Christmas and the New Year

Having never spent Christmas or New Year’s outside the US, I wondered if I would get homesick. I will say that I didn’t miss the constant societal push to shop, shop, shop, buy, buy, buy. I didn’t miss the plague of advertising. I didn’t miss the cold weather or the rain or snow.

Instead, I watched the live scenes of the “five mysteries” outside the church. I hung up a piñata my husband bought me. I saw all the families sitting outside their houses on Noche Buena (Christmas Eve), eating, drinking, making merry and sitting around glowing bonfires. I gave some envelopes of pesos to the trash guys, the police, and the house cleaner. I had brunch with new friends on Christmas Day and cozy dinners with my husband. I saw a Christmas that seemed different than that NOB (North of Border) — one where no one was busy shopping and people got together to enjoy each other’s company.

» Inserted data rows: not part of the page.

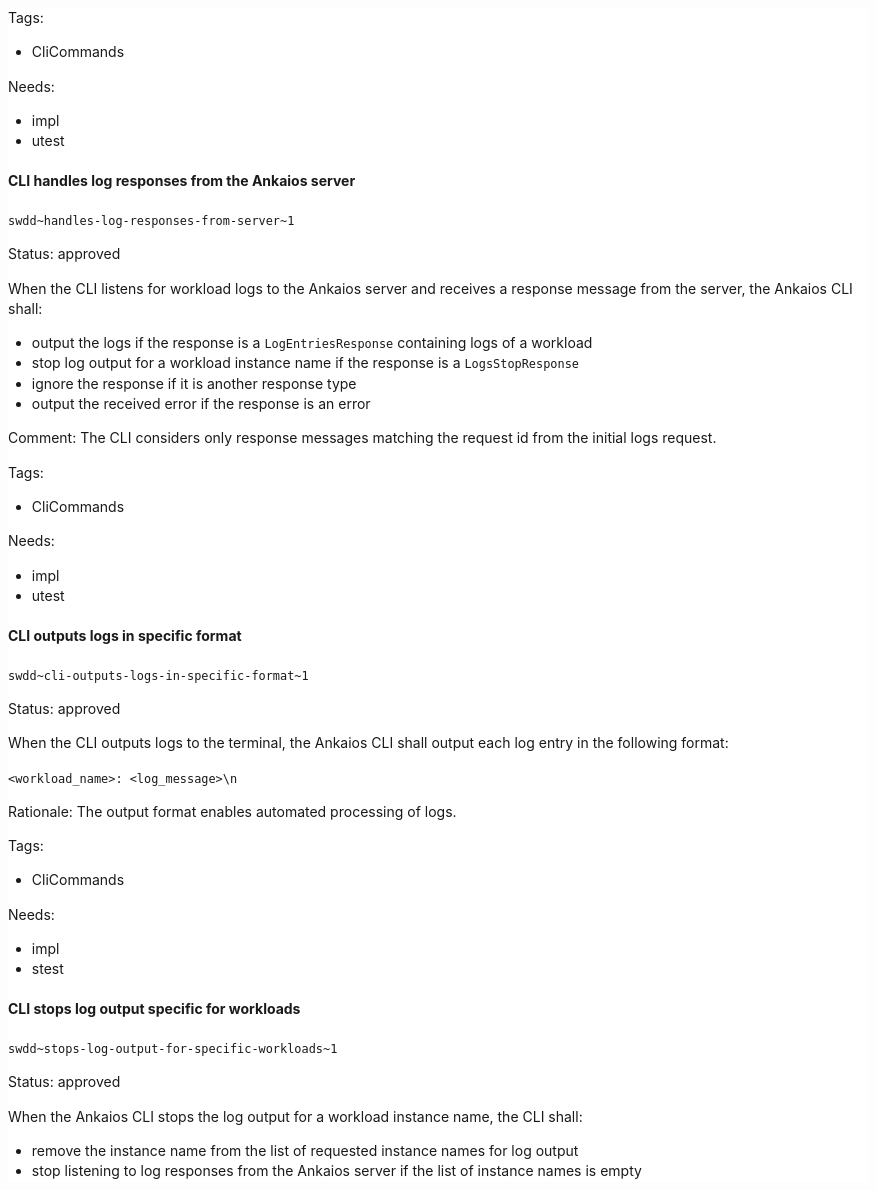 Tags:
- CliCommands

Needs:
- impl
- utest

#### CLI handles log responses from the Ankaios server
`swdd~handles-log-responses-from-server~1`

Status: approved

When the CLI listens for workload logs to the Ankaios server and receives a response message from the server, the Ankaios CLI shall:
* output the logs if the response is a `LogEntriesResponse` containing logs of a workload
* stop log output for a workload instance name if the response is a `LogsStopResponse`
* ignore the response if it is another response type
* output the received error if the response is an error

Comment:
The CLI considers only response messages matching the request id from the initial logs request.

Tags:
- CliCommands

Needs:
- impl
- utest

#### CLI outputs logs in specific format
`swdd~cli-outputs-logs-in-specific-format~1`

Status: approved

When the CLI outputs logs to the terminal, the Ankaios CLI shall output each log entry in the following format:

`<workload_name>: <log_message>\n`

Rationale:
The output format enables automated processing of logs.

Tags:
- CliCommands

Needs:
- impl
- stest

#### CLI stops log output specific for workloads
`swdd~stops-log-output-for-specific-workloads~1`

Status: approved

When the Ankaios CLI stops the log output for a workload instance name, the CLI shall:
* remove the instance name from the list of requested instance names for log output
* stop listening to log responses from the Ankaios server if the list of instance names is empty
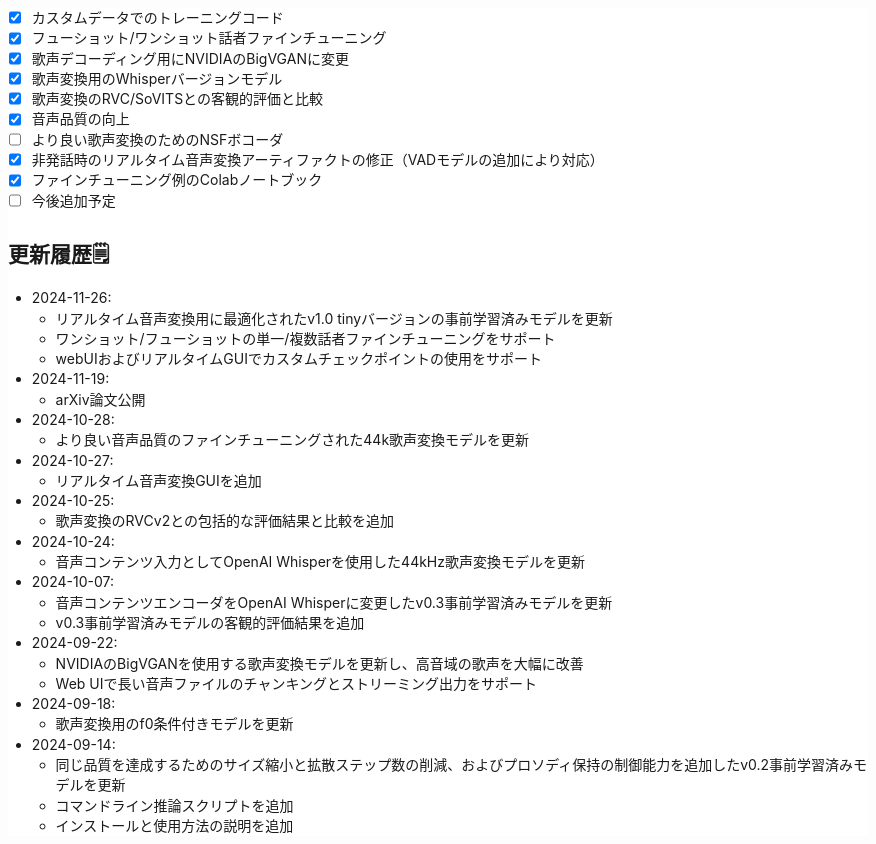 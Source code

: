 - [x] カスタムデータでのトレーニングコード
- [x] フューショット/ワンショット話者ファインチューニング
- [x] 歌声デコーディング用にNVIDIAのBigVGANに変更
- [x] 歌声変換用のWhisperバージョンモデル
- [x] 歌声変換のRVC/SoVITSとの客観的評価と比較
- [x] 音声品質の向上
- [ ] より良い歌声変換のためのNSFボコーダ
- [x] 非発話時のリアルタイム音声変換アーティファクトの修正（VADモデルの追加により対応）
- [x] ファインチューニング例のColabノートブック
- [ ] 今後追加予定

## 更新履歴🗒️
- 2024-11-26:
    - リアルタイム音声変換用に最適化されたv1.0 tinyバージョンの事前学習済みモデルを更新
    - ワンショット/フューショットの単一/複数話者ファインチューニングをサポート
    - webUIおよびリアルタイムGUIでカスタムチェックポイントの使用をサポート
- 2024-11-19:
    - arXiv論文公開
- 2024-10-28:
    - より良い音声品質のファインチューニングされた44k歌声変換モデルを更新
- 2024-10-27:
    - リアルタイム音声変換GUIを追加
- 2024-10-25:
    - 歌声変換のRVCv2との包括的な評価結果と比較を追加
- 2024-10-24:
    - 音声コンテンツ入力としてOpenAI Whisperを使用した44kHz歌声変換モデルを更新
- 2024-10-07:
    - 音声コンテンツエンコーダをOpenAI Whisperに変更したv0.3事前学習済みモデルを更新
    - v0.3事前学習済みモデルの客観的評価結果を追加
- 2024-09-22:
    - NVIDIAのBigVGANを使用する歌声変換モデルを更新し、高音域の歌声を大幅に改善
    - Web UIで長い音声ファイルのチャンキングとストリーミング出力をサポート
- 2024-09-18:
    - 歌声変換用のf0条件付きモデルを更新
- 2024-09-14:
    - 同じ品質を達成するためのサイズ縮小と拡散ステップ数の削減、およびプロソディ保持の制御能力を追加したv0.2事前学習済みモデルを更新
    - コマンドライン推論スクリプトを追加
    - インストールと使用方法の説明を追加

I did, to some degree, feel homesick. I missed having a Pacific Northwest fir tree, decorated with ornaments from my parents and my life. I missed the days of baking I usually do — my mom’s recipes, mostly. I missed our house adorned with festive lights. I missed entertaining, having a Solstice party, having folks to dinner, and going to friends’ houses for get-togethers. I missed (really) good wine.

New Year’s was fabulous. We caught any early play reading at the Naked Stage, Nora and Delia Ephron’s “Love, Loss and What I Wore.” Have you seen it or read the book? I recommend. After, we had a great pasta dinner with friends in their lovely century-old hacienda-style house. The Ajijic malecon then started up with music and we danced a gringo version of the cumbia on the concrete walkway along with tons of other people who were enjoying themselves. Midnight, the fireworks which blasted off from the pier to the sound of Katy Perry’s “Firework.”

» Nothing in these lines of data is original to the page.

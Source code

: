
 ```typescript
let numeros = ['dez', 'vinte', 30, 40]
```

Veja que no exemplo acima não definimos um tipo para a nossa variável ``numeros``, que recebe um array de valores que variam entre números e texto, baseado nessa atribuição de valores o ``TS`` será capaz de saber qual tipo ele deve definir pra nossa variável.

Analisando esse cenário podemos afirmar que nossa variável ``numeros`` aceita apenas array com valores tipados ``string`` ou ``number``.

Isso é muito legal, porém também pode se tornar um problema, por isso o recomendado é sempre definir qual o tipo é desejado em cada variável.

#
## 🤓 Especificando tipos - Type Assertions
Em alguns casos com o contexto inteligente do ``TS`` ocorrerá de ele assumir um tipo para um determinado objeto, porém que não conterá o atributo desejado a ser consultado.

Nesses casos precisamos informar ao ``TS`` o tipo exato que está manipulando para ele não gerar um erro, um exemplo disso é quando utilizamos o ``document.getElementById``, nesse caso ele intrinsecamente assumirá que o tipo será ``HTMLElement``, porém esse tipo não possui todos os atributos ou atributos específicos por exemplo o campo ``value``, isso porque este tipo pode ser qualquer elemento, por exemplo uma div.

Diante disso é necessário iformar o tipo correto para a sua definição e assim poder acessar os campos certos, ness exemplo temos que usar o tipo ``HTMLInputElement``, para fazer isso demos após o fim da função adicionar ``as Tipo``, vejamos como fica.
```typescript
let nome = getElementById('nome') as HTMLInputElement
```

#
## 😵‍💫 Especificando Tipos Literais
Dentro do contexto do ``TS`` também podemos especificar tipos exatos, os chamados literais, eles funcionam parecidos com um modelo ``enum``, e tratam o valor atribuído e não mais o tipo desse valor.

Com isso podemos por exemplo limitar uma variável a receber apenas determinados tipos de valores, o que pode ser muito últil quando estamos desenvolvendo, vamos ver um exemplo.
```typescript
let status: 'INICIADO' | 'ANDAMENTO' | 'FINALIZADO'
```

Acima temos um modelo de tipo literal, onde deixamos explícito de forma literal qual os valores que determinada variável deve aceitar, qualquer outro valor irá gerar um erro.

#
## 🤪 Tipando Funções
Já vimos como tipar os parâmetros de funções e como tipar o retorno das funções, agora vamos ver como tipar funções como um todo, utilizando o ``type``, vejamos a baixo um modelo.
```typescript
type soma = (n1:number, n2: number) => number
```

We walked home shortly after and saw a group in the Seis Esquinas plaza. Adults were hoisting piñatas on a rope over the tree limb and kids were taking turns whacking them with a decorated broomstick — rushing forth to claim the candies when the piñatas burst. At the corner near our house, a large family group was gathered at tables, with their bonfire, and were playing some kind of gift exchange game. From babies in arms to the elderly, everyone was having a blast commenting on who should give a gift to whom. I have no idea of the rules, but a good time was had by all and the gifts seemed to be accompanied by kisses.


Our neighborhood also evidently hosts Ajijic’s New Year’s Day parade, which started around 1:00 p.m.. Leading the parade was a local cowboy and his horse, following by “Wonder Woman” on her horse, a banner proclaiming the parade a gift to Donald Trump and a bigger-than-life-size Trump effigy being carried by guys dressed as Lucha Libre wrestlers. On Trump’s backside was a “hit me” sign and many gringos from the crowd happily obliged, greeted by cheers and laughter. Many of the parade floats were themes from the movie “Coco” (have you seen it? You must!). And there were bands. Bringing up the end were a host of folks dressed as expertly-painted loteria cards. Better than the Rose Parade, at least in my opinion!

But then again, I am biased, and am so loving the holidays and culture I am experiencing here in beautiful Jalisco.


3 thoughts on “Christmas and the New Year

  1. Jobeth

    What a wonderful post about your holidays. Thank you for sharing all the color, excitement and joy. Perhaps next Christmas season I’ll be there, too. Feliz Ano Nuevo a todos.


  2. Wayne

    Very interesting. When someone asks if I speak Spanish I say ‘muy poco’ and hope a simple question follows like what time is it. Beverly and I are always amazed by how friendly Mexicans are to us given how badly our country has treated them, how we could elect a president that calls them rapists…. We’ve seen our share of ugly Americans and Canadians down there whose behavior embarrasses us. Most, we trust, like you and Tim are good ambassadors…. Most Mexicans have friends and relatives in the U.S. sending money home… They know more about our country than most of us know about them.